I turned away from her. I needed space to process this shit. I paced once across the floor, sitting with the reality of all this. Five whole years, and she was standing here like this shit wasn’t crazy.
“Why now?” I asked, and she blinked.
“What?”
“All this time, you’ve been gone.” I shook my head. “Now you’re here. In my building, of all places. With a fucking kid.”
“I didn’t plan this—”
“Don’t lie,” I shot. “Who sent you?”
“I’m not. Nobody sent me,” she said quickly. “We just needed a safe place to wait out the storm.” I stared at her, and I mean really stared, and the worst part was that I believed her ass, and I hated that shit.
“Daddy, look!” the kid said, and my head turned before I could stop it.
Dakoda was moving around the ring, circling it with his little fists up like he was fighting.
It was like he already knew my world. I stared at him for too long, noting the way he moved, the way he bounced on his feet.
He was a natural.

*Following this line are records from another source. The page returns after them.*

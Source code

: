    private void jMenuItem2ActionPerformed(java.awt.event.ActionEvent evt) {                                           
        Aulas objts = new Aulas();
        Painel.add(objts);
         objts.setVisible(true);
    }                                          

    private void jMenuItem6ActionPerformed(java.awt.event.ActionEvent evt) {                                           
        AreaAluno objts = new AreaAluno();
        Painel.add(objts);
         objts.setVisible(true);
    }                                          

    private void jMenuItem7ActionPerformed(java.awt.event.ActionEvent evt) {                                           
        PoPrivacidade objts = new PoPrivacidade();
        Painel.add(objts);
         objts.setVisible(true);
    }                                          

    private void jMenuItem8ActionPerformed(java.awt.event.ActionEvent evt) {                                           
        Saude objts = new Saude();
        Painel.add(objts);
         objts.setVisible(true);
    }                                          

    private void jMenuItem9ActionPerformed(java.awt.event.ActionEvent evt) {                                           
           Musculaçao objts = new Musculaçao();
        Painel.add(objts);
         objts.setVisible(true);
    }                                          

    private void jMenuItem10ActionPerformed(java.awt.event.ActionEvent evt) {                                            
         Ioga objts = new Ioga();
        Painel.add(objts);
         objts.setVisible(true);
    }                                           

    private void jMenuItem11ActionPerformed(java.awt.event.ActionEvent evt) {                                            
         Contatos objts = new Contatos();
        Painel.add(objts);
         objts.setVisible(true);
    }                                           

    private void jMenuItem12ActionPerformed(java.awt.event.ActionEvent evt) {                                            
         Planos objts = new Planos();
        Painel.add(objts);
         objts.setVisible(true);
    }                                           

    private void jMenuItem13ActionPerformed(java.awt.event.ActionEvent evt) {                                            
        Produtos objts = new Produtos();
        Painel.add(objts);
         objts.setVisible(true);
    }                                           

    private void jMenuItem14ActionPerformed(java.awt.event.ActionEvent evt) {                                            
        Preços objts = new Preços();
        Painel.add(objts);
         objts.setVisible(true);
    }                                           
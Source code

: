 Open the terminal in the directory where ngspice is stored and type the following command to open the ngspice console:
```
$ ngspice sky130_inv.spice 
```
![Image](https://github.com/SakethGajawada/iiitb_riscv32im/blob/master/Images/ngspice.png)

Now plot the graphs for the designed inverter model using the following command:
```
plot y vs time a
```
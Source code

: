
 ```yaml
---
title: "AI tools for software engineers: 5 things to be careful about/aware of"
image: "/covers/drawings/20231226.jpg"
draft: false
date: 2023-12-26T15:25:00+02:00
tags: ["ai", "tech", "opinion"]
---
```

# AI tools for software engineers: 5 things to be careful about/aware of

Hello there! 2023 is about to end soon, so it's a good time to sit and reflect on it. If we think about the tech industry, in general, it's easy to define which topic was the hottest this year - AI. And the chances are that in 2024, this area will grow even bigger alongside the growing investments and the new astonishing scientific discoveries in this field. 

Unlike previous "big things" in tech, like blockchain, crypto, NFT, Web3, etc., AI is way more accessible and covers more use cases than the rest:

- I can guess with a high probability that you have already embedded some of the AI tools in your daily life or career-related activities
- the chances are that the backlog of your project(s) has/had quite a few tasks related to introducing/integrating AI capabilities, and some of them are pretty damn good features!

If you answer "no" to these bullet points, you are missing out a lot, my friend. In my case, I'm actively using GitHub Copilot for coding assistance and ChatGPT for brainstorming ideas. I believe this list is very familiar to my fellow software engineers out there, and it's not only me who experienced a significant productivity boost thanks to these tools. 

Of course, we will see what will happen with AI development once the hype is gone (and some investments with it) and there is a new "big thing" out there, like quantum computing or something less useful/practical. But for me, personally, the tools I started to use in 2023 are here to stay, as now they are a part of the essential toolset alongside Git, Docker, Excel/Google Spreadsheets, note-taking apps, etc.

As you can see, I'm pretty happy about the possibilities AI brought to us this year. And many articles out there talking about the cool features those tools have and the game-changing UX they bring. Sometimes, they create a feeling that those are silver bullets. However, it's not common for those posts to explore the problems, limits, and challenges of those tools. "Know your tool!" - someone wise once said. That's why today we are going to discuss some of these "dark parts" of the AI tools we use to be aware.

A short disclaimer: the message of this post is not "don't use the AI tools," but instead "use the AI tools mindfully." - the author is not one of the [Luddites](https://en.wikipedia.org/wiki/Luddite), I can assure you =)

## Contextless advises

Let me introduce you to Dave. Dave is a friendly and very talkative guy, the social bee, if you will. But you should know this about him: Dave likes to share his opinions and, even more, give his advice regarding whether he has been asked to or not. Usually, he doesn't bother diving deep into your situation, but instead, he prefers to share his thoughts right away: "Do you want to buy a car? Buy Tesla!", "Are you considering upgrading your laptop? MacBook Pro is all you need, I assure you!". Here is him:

Damn. My son? This shit still didn’t feel real. But it didn’t feel fake either.
“You really weren’t gon’ tell me?” I turned to Lyrius, never taking my eyes off Dakoda.
“I never hid you from him,” she replied. “He knows who you are. He has pictures of you. We watch your fights together.”
“That ain’t the same thing.”
“I know.”
“I missed everything.” I dragged a hand over my face. “His first steps. First words. Birthdays. All that shit.” I shook my head. “Gone.”
“I know.” Her eyes watered again, and the silence stretched between us while Dakoda climbed onto the ropes like he owned the damn ring.
“I want a DNA test. ASAP,” I said finally.
“Okay.” She didn’t hesitate. That hit harder than I expected it to.
“I’m sorry, Dakota,” she said, and I didn’t say anything.
“I loved you. That part was never fake.” My jaw tightened.
“I don’t regret having our son. He was made out of love.
But I’m sorry I decided without you. I’m sorry I didn’t warn you about the organization.
I’m sorry for taking five years from you that I can’t give back.
” I didn’t say anything, just stared at her.
“I know sorry don’t fix it,” she continued.
“I know I don’t deserve your understanding, but know that I’ve carried what I did with me every day since that day. I’ve never stopped loving you, Dakota.”
“Don’t.” My voice came out cold as fuck. “You lost the right to call me Dakota five years ago. It’s KO,” I said just as the lights flickered and everything went dark, and the storm got louder.
“Mama?” Dakoda called from the ring.
“I’m right here, baby.”
I moved on instinct, grabbed the flashlight off the table, and clicked it on. The beam instantly cut through the dark. I found the kid first, then her. They were both looking at me like I could make the lights come back on. I blew out a deep breath.
“Powers out,” I said as the wind howled outside. It was banging against the boards like it was trying to get in.
“Is the storm going to get inside?” Dakoda scurried out of the ring and wrapped his arms around his mama’s legs.
“No, Dae-Dae, we’re safe.” Lyrius comforted him, and I didn’t say anything, just stood there shining the flashlight on them. I was stuck, because for me, the storm was already inside.